Capitolo 1: One Spark

12 0 0
                                        

"Hai uno sguardo triste."

Queste parole mi colsero alla sprovvista.

"Come scusa?" fu la mia risposta. In realtà, avevo capito benissimo quello che aveva detto, ma mi sentii impreparato. Non sapevo cosa dire. Se glielo avessi fatto ripetere, avrei avuto più tempo per pensare. Funzionava così, no?

"Ho detto che hai uno sguardo triste. Stai ridendo con gli altri, ma i tuoi occhi non cambiano espressione. Cosa hai?"

Bene, ora questi occhi di cui parlava erano spalancati. Come aveva fatto a capirlo? Fino a quel momento ero convinto di essere bravo a fingere. Non era così? Intanto, sentivo come calava il silenzio. I miei amici ci stavano guardando, chissà se erano divertiti o incuriositi? Non avevo il coraggio di guardarli a mia volta, perché sapevo già quello che stavo per dire.

"Sei la prima persona ad averlo notato."

Bravo. Con una sola frase avevo sminuito un anno di storia che mi legava alle persone di cui ero circondato in quel momento. Che cosa era successo? Potevo mentire. Perché non avevo mentito? Probabilmente perché speravo di ricevere quella domanda da anni ormai. Ma ora che il momento era arrivato, non ne ero più contento. Mi aspettavo un commento da parte di Andrea o Elisa, qualcosa che avrebbe sciolto l'imbarazzo che si stava creando, ma erano rimasti zitti. Stavano aspettando. A parlare fu sempre Thomas.

"Mi dispiace."

Ed è così che iniziò la più importante, la più emozionante e la più confusionaria storia della mia vita, o almeno così mi sembrò al tempo. Ma sono corso troppo in avanti. Torniamo un attimo nel passato e vediamo di iniziare il racconto come si deve.
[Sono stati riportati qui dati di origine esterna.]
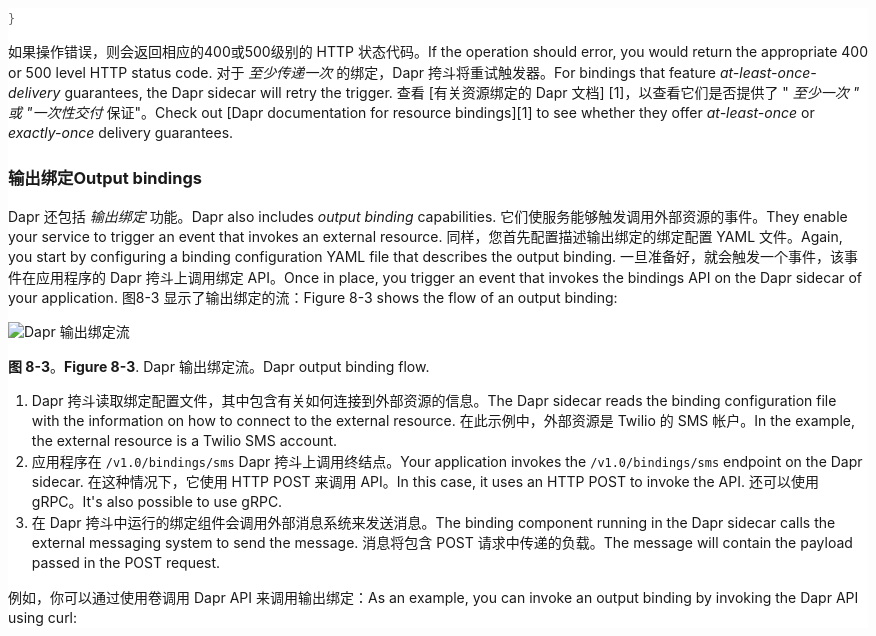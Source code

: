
 ```csharp
}
```

<span data-ttu-id="7e525-150">如果操作错误，则会返回相应的400或500级别的 HTTP 状态代码。</span><span class="sxs-lookup"><span data-stu-id="7e525-150">If the operation should error, you would return the appropriate 400 or 500 level HTTP status code.</span></span> <span data-ttu-id="7e525-151">对于 *至少传递一次* 的绑定，Dapr 挎斗将重试触发器。</span><span class="sxs-lookup"><span data-stu-id="7e525-151">For bindings that feature *at-least-once-delivery* guarantees, the Dapr sidecar will retry the trigger.</span></span> <span data-ttu-id="7e525-152">查看 [有关资源绑定的 Dapr 文档] [1]，以查看它们是否提供了 " *至少一次* *" 或 "一次性交付* 保证"。</span><span class="sxs-lookup"><span data-stu-id="7e525-152">Check out [Dapr documentation for resource bindings][1] to see whether they offer *at-least-once* or *exactly-once* delivery guarantees.</span></span>

### <a name="output-bindings"></a><span data-ttu-id="7e525-153">输出绑定</span><span class="sxs-lookup"><span data-stu-id="7e525-153">Output bindings</span></span>

<span data-ttu-id="7e525-154">Dapr 还包括 *输出绑定* 功能。</span><span class="sxs-lookup"><span data-stu-id="7e525-154">Dapr also includes *output binding* capabilities.</span></span> <span data-ttu-id="7e525-155">它们使服务能够触发调用外部资源的事件。</span><span class="sxs-lookup"><span data-stu-id="7e525-155">They enable your service to trigger an event that invokes an external resource.</span></span> <span data-ttu-id="7e525-156">同样，您首先配置描述输出绑定的绑定配置 YAML 文件。</span><span class="sxs-lookup"><span data-stu-id="7e525-156">Again, you start by configuring a binding configuration YAML file that describes the output binding.</span></span> <span data-ttu-id="7e525-157">一旦准备好，就会触发一个事件，该事件在应用程序的 Dapr 挎斗上调用绑定 API。</span><span class="sxs-lookup"><span data-stu-id="7e525-157">Once in place, you trigger an event that invokes the bindings API on the Dapr sidecar of your application.</span></span> <span data-ttu-id="7e525-158">图8-3 显示了输出绑定的流：</span><span class="sxs-lookup"><span data-stu-id="7e525-158">Figure 8-3 shows the flow of an output binding:</span></span>

![Dapr 输出绑定流](media/bindings/output-binding-flow.png)

<span data-ttu-id="7e525-160">**图 8-3**。</span><span class="sxs-lookup"><span data-stu-id="7e525-160">**Figure 8-3**.</span></span> <span data-ttu-id="7e525-161">Dapr 输出绑定流。</span><span class="sxs-lookup"><span data-stu-id="7e525-161">Dapr output binding flow.</span></span>

1. <span data-ttu-id="7e525-162">Dapr 挎斗读取绑定配置文件，其中包含有关如何连接到外部资源的信息。</span><span class="sxs-lookup"><span data-stu-id="7e525-162">The Dapr sidecar reads the binding configuration file with the information on how to connect to the external resource.</span></span> <span data-ttu-id="7e525-163">在此示例中，外部资源是 Twilio 的 SMS 帐户。</span><span class="sxs-lookup"><span data-stu-id="7e525-163">In the example, the external resource is a Twilio SMS account.</span></span>
1. <span data-ttu-id="7e525-164">应用程序在 `/v1.0/bindings/sms` Dapr 挎斗上调用终结点。</span><span class="sxs-lookup"><span data-stu-id="7e525-164">Your application invokes the `/v1.0/bindings/sms` endpoint on the Dapr sidecar.</span></span> <span data-ttu-id="7e525-165">在这种情况下，它使用 HTTP POST 来调用 API。</span><span class="sxs-lookup"><span data-stu-id="7e525-165">In this case, it uses an HTTP POST to invoke the API.</span></span> <span data-ttu-id="7e525-166">还可以使用 gRPC。</span><span class="sxs-lookup"><span data-stu-id="7e525-166">It's also possible to use gRPC.</span></span>
1. <span data-ttu-id="7e525-167">在 Dapr 挎斗中运行的绑定组件会调用外部消息系统来发送消息。</span><span class="sxs-lookup"><span data-stu-id="7e525-167">The binding component running in the Dapr sidecar calls the external messaging system to send the message.</span></span> <span data-ttu-id="7e525-168">消息将包含 POST 请求中传递的负载。</span><span class="sxs-lookup"><span data-stu-id="7e525-168">The message will contain the payload passed in the POST request.</span></span>

<span data-ttu-id="7e525-169">例如，你可以通过使用卷调用 Dapr API 来调用输出绑定：</span><span class="sxs-lookup"><span data-stu-id="7e525-169">As an example, you can invoke an output binding by invoking the Dapr API using curl:</span></span>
Mi ero convinto da solo che impostare una canzone che amo come sveglia avrebbe migliorato le mie mattine. Beh, mi sbagliavo. Pure se le mie regine coreane venissero a cantarmi personalmente nell'orecchio, non sarei riuscito a svegliarmi con un sorriso. Anzi, se l'avessero fatto veramente - si, ma per l'effetto drammatico faremo finta che neanche loro potrebbero salvare le mattine. Non penso che esista uno studente che ami la mattina. E se esiste o è un maniaco o il suo unico scopo nella vita è laurearsi con 110 e lode. Cosa che assolutamente rispetto, ma non condivido.
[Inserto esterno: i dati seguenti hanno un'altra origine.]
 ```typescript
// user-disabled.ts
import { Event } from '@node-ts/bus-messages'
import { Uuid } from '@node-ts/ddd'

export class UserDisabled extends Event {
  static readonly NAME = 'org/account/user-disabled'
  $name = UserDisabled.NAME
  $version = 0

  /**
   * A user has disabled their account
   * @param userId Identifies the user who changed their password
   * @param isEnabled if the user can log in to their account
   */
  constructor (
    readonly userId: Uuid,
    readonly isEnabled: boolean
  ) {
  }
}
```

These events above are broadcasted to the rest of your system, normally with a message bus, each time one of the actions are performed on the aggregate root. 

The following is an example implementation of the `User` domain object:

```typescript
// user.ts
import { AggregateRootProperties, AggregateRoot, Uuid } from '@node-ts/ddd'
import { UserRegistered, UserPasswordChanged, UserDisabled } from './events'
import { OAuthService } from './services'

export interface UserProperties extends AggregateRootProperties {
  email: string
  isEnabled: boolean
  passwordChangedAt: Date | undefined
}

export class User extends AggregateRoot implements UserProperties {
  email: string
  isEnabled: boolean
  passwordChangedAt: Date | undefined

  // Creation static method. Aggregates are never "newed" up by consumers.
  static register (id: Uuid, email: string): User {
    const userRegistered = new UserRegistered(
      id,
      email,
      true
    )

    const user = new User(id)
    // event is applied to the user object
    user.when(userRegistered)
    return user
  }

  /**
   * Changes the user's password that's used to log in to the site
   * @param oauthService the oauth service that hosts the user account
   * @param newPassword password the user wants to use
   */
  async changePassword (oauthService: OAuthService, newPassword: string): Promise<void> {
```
Ovviamente avrei potuto tranquillamente spegnere la sveglia e continuare a dormire, se non fosse per l'esistenza del piccolo mostro che aspettava ogni volta il minimo segno di vita da parte mia per saltarmi sul petto e pregare di sfamarlo. Se fosse Chtulhu, questa storia avrebbe preso una svolta molto più interessante, ma si trattava solo della mia umile gatta Momo. In passato fece tentativi di attacco anche di notte, il suo orario preferito erano le 4, quando ero ben che andato nel regno dei sogni, ma ormai aveva imparato che io non mi sarei alzato a quell'ora a nessun costo e quindi aspettava la sveglia. Potevo dire di aver domato almeno un animale.

L'unico desiderio che avessi in quel momento era di balzare la prima lezione, ma l'avevo già fatto una volta quel mese. Va bene, più di una volta. Quindi mi ero alzato, avevo dato da mangiare alla gatta e avevo persino fatto la mia tipica colazione, composta da un bicchiere d'acqua.
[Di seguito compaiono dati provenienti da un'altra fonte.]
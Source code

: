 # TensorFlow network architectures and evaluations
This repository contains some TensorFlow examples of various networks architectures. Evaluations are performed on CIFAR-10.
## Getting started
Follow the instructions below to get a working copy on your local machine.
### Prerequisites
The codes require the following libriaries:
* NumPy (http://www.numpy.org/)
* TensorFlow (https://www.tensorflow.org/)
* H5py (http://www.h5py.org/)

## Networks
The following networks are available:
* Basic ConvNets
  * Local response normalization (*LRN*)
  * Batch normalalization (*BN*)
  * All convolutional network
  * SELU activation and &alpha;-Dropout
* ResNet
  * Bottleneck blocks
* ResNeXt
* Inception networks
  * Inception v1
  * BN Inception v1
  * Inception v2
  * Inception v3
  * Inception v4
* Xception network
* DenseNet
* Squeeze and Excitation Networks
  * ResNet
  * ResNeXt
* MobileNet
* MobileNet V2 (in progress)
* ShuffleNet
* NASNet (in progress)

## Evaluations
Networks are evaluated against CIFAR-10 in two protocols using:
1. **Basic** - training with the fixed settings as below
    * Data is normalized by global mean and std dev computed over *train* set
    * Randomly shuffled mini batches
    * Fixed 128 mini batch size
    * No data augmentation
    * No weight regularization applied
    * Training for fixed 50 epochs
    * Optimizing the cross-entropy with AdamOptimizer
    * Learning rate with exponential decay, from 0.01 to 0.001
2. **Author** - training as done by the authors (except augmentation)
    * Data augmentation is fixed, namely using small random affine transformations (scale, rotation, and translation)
Aprii Whatsapp, solo per vedere che Elisa, Andrea e Obi avevano già scritto qualcosa nel gruppo. Che voglia di uscirne di mattina. Non capitemi male, volevo bene ai miei amici, ma quando erano tutti insieme e online, mi sentivo quasi sopraffatto dall'atmosfera che si creava in quegli spazi digitali. Ma come sempre, il problema ero io e non loro, lo sapevo da solo. E allora mandai uno sticker divertente senza leggere i cinquanta messaggi mancati e chiusi il telefono. Avrebbero capito.

La doccia l'avevo fatta ieri sera, quindi bastava solo lavarmi le ascelle e mettere il deodorante. Il contenuto del mio zaino non cambiava da settimane. Rimanevano i denti e i vestiti, ed era quello di cui mi occupai. I capelli non provavo neanche a sistemarli, tempo perso. Avrete notato che molto spesso i protagonisti dei libri hanno capelli incontrollabili? Beh, ora lo noterete sicuro. Nel mio caso, la colpa era del fatto che la doccia appunto la facevo di sera e andavo a dormire con i capelli bagnati, quindi quando si asciugavano nel sonno assumevano forme mai viste dal genere umano. Con un po' di fantasia, si poteva dire che in realtà era solo il mio stile e li facevo così apposta.